第81章 番外編・厳しい現実と深まる友情
「おじゃましま〜す…」
中を覗くと、キッチン兼リビングにベビーベッドが置かれていた。
泣き声が聞こえないため、寝ているのだろう。
ハンジは小声でソロリソロリと中へ入っていった。
「大丈夫よ、この時間“だけ”はよく眠ってくれるの。

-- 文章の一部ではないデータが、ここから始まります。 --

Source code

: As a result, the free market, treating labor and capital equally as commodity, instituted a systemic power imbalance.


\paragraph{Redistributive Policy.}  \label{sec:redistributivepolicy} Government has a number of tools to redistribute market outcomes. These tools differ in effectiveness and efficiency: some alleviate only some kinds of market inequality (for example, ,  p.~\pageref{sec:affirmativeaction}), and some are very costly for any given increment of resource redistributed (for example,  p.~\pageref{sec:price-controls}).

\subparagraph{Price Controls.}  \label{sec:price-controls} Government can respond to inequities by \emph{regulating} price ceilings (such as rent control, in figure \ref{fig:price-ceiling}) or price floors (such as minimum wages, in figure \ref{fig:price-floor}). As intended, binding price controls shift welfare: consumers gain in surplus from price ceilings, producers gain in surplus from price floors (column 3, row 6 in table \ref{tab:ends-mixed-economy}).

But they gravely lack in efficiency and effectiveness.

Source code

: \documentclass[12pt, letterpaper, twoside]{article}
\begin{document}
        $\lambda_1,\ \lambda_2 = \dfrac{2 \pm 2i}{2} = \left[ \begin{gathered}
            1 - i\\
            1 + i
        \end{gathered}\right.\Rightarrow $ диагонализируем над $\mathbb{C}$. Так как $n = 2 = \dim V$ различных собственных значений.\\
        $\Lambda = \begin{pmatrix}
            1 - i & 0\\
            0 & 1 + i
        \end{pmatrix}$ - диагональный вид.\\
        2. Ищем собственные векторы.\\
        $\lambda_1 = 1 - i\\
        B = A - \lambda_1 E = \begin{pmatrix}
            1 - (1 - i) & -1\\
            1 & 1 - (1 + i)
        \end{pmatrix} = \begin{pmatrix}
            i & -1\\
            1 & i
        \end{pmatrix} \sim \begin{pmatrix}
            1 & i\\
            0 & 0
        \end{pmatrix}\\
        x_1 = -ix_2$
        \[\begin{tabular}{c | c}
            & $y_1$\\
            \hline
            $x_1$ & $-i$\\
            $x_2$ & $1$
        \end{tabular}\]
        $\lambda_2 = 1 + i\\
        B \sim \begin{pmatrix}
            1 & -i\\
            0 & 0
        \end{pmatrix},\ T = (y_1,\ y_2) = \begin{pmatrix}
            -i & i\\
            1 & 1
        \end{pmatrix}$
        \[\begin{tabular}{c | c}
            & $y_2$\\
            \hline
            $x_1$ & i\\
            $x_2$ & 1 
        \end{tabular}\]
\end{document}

あと2時間程したらまた泣き出すんだけどね…あっ、ごめんなさい…お水しかなくて…」
タリアはグラスを出して水差しの水を注ぐと、力なくイスに腰掛けた。
「いいっていいってそんなの!!それよりご飯ちゃんと食べてる?なんか痩せた感じするけど…風邪でも引いて寝込んでたの?」
「ううん…風邪は引いてない…だけどね…ずっと眠いの…寝たいのに…ランスロット、朝までずっと泣いてるから眠れないの…」
「タリア……」
「夜の仕事を辞めて、夜はちゃんと眠る生活してたからかなぁ…今まであんまり寝不足だと感じた事ないのに…とにかく眠いのよ……」
「タリアさん…」
「病院の先生にも相談したんだけど、生まれたばかりの赤ちゃんにはよくある事みたいで…熱がないのなら落ち着くまで抱っこしてあげてって…でも一晩中抱っこして、やっと眠っても、ベッドに置いたらまた泣くのよ?!もう私…この子育てていく自信ない…うっ…うぅ……うぁぁぁん…!!」
タリアはシングルマザーだ。
普通なら夫婦2人で乗り越えるべき問題を1人でなんとかしなければならないのだ。
今まで1人で抱えていたものをハンジとクレアに話すと、勝手に涙が溢れて止まらなくなってしまった。
「タリア…えっと…まず、落ち着いて!!落ち着こう!!」
「うぁぁぁん…私は落ち着いてるわよぉ…!!」
「そっか!わかった!わかったから、そしたら寝よう!」
「え?!」
わんわんと泣き出してしまったタリアだったが、ハンジの突拍子もない提案を聞くと、ポカンと口をあけてしまった。